Start of THE DATA

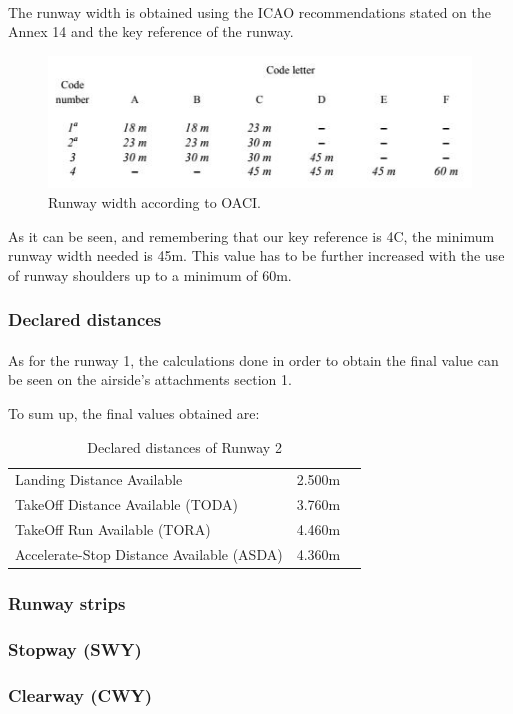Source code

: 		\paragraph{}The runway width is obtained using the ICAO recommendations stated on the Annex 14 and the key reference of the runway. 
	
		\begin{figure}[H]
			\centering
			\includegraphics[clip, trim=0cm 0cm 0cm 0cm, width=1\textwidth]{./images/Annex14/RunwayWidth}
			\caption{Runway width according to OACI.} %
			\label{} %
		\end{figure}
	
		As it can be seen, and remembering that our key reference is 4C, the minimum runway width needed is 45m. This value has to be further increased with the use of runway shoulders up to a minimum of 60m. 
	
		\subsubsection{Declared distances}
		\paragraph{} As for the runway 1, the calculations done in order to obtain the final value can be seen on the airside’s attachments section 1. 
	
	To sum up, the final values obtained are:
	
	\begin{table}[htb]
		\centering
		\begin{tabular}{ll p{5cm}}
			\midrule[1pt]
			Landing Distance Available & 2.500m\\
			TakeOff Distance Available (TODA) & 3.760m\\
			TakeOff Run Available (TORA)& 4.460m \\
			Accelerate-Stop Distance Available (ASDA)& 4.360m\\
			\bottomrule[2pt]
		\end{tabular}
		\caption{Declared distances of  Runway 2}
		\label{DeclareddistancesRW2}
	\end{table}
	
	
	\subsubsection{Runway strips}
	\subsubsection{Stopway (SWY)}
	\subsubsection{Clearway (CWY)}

End of THE DATA

EXERCISE OBJECTIVE: Within this data, count the lines that include the string "final" and write the number with nothing else.

RESULT OF THIS TASK: 2